• THE TASK:
Wherever the string "Hình" occurs in a line of these records, report that line.

• EXTRACTED RECORDS:
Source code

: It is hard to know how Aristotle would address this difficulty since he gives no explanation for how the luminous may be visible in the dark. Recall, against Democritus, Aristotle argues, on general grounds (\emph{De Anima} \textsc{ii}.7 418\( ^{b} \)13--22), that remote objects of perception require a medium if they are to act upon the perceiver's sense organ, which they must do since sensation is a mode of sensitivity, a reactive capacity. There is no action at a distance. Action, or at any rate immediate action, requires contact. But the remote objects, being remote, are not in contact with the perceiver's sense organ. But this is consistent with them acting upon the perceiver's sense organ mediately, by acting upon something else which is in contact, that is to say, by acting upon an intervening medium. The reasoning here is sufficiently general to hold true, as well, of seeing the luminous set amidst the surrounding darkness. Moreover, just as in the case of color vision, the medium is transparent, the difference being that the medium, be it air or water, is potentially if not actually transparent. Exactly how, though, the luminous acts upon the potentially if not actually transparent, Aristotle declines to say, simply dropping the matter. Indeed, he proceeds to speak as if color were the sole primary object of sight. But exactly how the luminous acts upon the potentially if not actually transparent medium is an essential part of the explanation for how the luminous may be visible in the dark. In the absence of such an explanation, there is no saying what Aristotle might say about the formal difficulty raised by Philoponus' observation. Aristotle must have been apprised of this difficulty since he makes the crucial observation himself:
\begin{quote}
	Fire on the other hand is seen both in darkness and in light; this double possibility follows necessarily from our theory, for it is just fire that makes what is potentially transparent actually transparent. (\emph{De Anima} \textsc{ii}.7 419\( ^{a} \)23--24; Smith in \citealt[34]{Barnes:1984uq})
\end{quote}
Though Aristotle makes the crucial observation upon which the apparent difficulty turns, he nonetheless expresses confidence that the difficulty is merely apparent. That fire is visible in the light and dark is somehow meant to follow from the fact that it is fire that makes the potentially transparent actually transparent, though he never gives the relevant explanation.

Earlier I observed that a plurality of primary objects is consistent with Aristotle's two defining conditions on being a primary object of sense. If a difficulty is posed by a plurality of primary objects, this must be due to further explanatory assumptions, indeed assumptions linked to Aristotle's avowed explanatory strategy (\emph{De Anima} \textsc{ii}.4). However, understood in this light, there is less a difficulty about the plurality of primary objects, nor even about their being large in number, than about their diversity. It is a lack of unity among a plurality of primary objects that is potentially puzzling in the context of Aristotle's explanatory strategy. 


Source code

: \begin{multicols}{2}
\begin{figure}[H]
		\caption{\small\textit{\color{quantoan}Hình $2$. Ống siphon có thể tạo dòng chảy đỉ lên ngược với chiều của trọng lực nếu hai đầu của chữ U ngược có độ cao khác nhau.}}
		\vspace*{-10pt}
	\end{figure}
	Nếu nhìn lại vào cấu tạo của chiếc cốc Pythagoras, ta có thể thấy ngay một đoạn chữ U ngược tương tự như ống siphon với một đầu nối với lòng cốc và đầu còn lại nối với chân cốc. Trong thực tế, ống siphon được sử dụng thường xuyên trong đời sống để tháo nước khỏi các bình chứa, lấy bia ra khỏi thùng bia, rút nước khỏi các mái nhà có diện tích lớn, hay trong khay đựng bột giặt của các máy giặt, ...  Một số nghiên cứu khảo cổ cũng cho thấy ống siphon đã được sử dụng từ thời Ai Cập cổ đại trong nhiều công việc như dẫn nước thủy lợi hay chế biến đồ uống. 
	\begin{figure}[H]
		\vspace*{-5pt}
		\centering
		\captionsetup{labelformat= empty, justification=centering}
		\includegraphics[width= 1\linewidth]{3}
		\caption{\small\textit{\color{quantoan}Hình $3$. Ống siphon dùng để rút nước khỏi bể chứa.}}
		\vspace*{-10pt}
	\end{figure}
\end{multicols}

• SOLUTION TO THIS EXERCISE:
		\caption{\small\textit{\color{quantoan}Hình $2$. Ống siphon có thể tạo dòng chảy đỉ lên ngược với chiều của trọng lực nếu hai đầu của chữ U ngược có độ cao khác nhau.}}
		\caption{\small\textit{\color{quantoan}Hình $3$. Ống siphon dùng để rút nước khỏi bể chứa.}}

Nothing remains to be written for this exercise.